I'm working on a problem involving fitting a GLM to data and I'm curious about how R calculates the dispersion parameter. For example, I have this output for the summary of my GLM.
glm(formula = Lifespan ~ glucose + Temperature, family =
Gamma(link = "inverse"),
data = dat)
Deviance Residuals:
Min 1Q Median 3Q Max
-2.2337 -0.7800 -0.1906 0.3331 2.1397
Coefficients:
Estimate Std. Error t value Pr(>|t|)
(Intercept) 0.455352 0.048656 9.359 < 2e-16 ***
glucose -0.066062 0.015573 -4.242 3.41e-05 ***
Temperature -0.007778 0.001248 -6.233 2.73e-09 ***
---
Signif. codes: 0 ‘***’ 0.001 ‘**’ 0.01 ‘*’ 0.05 ‘.’ 0.1 ‘ ’ 1
(Dispersion parameter for Gamma family taken to be 0.6810965)
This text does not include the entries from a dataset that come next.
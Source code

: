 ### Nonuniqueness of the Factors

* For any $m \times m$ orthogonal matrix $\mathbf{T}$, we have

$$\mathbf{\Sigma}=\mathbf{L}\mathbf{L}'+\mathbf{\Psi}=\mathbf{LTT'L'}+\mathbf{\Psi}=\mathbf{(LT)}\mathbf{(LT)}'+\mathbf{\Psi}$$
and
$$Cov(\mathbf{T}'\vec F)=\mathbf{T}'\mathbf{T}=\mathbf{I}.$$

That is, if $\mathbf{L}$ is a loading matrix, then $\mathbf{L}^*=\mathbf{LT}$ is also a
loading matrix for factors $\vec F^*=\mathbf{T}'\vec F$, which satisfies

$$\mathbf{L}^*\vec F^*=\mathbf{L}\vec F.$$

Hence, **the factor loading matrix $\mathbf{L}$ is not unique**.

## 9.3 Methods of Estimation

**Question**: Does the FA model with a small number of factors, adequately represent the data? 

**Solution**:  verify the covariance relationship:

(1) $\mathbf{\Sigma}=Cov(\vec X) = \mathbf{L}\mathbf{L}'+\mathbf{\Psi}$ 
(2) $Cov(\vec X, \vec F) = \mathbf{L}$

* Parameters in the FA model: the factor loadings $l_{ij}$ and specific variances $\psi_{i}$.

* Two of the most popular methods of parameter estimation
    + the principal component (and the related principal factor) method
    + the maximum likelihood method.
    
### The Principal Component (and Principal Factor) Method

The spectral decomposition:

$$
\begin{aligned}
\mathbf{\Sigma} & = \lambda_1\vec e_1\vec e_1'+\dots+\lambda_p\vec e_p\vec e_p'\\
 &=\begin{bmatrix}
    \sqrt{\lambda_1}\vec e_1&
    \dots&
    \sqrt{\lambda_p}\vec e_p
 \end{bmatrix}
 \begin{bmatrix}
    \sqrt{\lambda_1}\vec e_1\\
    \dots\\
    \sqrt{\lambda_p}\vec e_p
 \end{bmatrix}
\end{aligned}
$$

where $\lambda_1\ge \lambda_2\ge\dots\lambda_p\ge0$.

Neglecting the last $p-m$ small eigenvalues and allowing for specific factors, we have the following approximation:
Null deviance: 172.16 on 199 degrees of freedom
Residual deviance: 135.52 on 197 degrees of freedom
AIC: 1207.6
Number of Fisher Scoring iterations: 6
My question is, how does R calculate the dispersion parameter to be equal to 0.6810965? I've tried looking at the documentation for the GLM function but I can't seem to find it.
As a follow-up question too, I tried changing the summary so that the dispersion is one, and this doesn't affect the AIC value or the null/residual deviances, so how can I tell if my model fits better with dispersion 1 or the given dispersion in the output, 0.68?